Bien évidemment, l’action publique est souvent amenée à être confrontée à une interrogation sur sa pertinence
à l’égard de l’intérêt général ou des valeurs de service public et il est certainement nécessaire de concevoir
des formations qui n’évacuent pas ces dimensions au profit d’approches trop technicistes du management
(il faut noter à ce sujet que les dimensions éthiques sont aussi souvent revendiquées comme essentielles par
les concepteurs de formation pour les manageurs privés). On peut cependant considérer que le management
public se caractérise par une dimension particulière : l’articulation souvent complexe entre l’acteur politique

102
Séminaire - EN3S - Octobre 2006

et le manageur public, articulation souvent difficile dans les processus de changement organisationnel, les
formes de pilotage actuels sur objectifs qui sont au cœur des politiques de modernisation contribuant à en
révéler toutes les contradictions. Au-delà de l’affirmation de la primauté du politique, on voit bien combien
temps politique et temps administratif, sanction électorale et management sur objectifs sont souvent en
tension.
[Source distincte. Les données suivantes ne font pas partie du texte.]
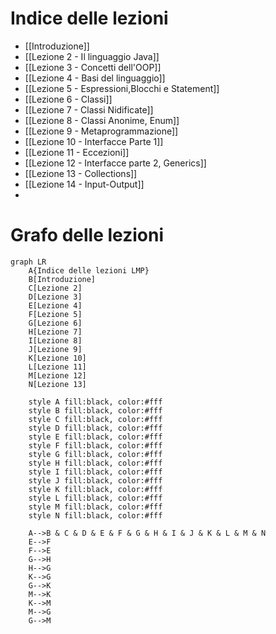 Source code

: 
# Indice delle lezioni

- [[Introduzione]]
- [[Lezione 2 - Il linguaggio Java]]
- [[Lezione 3 - Concetti dell'OOP]]
- [[Lezione 4 - Basi del linguaggio]]
- [[Lezione 5 - Espressioni,Blocchi e Statement]]
- [[Lezione 6 - Classi]]
- [[Lezione 7 - Classi Nidificate]]
- [[Lezione 8 - Classi Anonime, Enum]]
- [[Lezione 9 - Metaprogrammazione]]
- [[Lezione 10 - Interfacce Parte 1]]
- [[Lezione 11 - Eccezioni]]
- [[Lezione 12 - Interfacce parte 2, Generics]]
- [[Lezione 13 - Collections]]
- [[Lezione 14 - Input-Output]]
- 

# Grafo delle lezioni

```mermaid
graph LR
	A{Indice delle lezioni LMP}
	B[Introduzione]
	C[Lezione 2]
	D[Lezione 3]
	E[Lezione 4]
	F[Lezione 5]
	G[Lezione 6]
	H[Lezione 7]
	I[Lezione 8]
	J[Lezione 9]
	K[Lezione 10]
	L[Lezione 11]
	M[Lezione 12]
	N[Lezione 13]

	style A fill:black, color:#fff
	style B fill:black, color:#fff
	style C fill:black, color:#fff
	style D fill:black, color:#fff
	style E fill:black, color:#fff
	style F fill:black, color:#fff
	style G fill:black, color:#fff
	style H fill:black, color:#fff
	style I fill:black, color:#fff
	style J fill:black, color:#fff
	style K fill:black, color:#fff
	style L fill:black, color:#fff
	style M fill:black, color:#fff
	style N fill:black, color:#fff
	
	A-->B & C & D & E & F & G & H & I & J & K & L & M & N
	E-->F
	F-->E
	G-->H
	H-->G
	K-->G
	G-->K
	M-->K
	K-->M
	M-->G
	G-->M
```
La façon dont le contrat implicite (qui a souvent peu à voir avec la rationalité enseignée en matière
de conduite de projet et d’évaluation de la performance) entre le manageur politique et le manageur public
structure le management public doit être présentée dans les processus de formation.
Cette réflexion sur le caractère spécifique de la formation au management public est d’autant plus indispensable
que celui-ci n’est pas homogène et que l’exercice des fonctions d’encadrement est fortement déterminée par
des contingences propres à chaque organisation de services. Si certaines structures publiques productrices de
prestations et de services relèvent de problématiques souvent proches des organisations privées (maîtrise de
la qualité, segmentation des publics, équilibre économique par exemple), d’autres organisations interviennent
dans le champ des fonctions régaliennes de l’État et mettent en œuvre des processus de management
d’autres natures. Une intervention efficace dans le champ de la formation au management suppose d’être
d’abord capable de conceptualiser les spécificités de chaque environnement professionnel pour en permettre
une réappropriation par des formateurs. On pourrait dire que les Écoles de service public doivent être l’un
des lieux où se réfléchissent et se formalisent les caractères particuliers de chaque management, démarche
non contradictoire bien au contraire avec la recherche de transfert de méthodes et d’outils provenant d’autres
environnements. On peut penser en effet que l’on est d’autant plus apte à enrichir les pratiques de nos
organisations par des apports externes que ce travail réflexif sur nos propres pratiques aura été mené
conjointement.

Au delà quelle projection sur le long terme ?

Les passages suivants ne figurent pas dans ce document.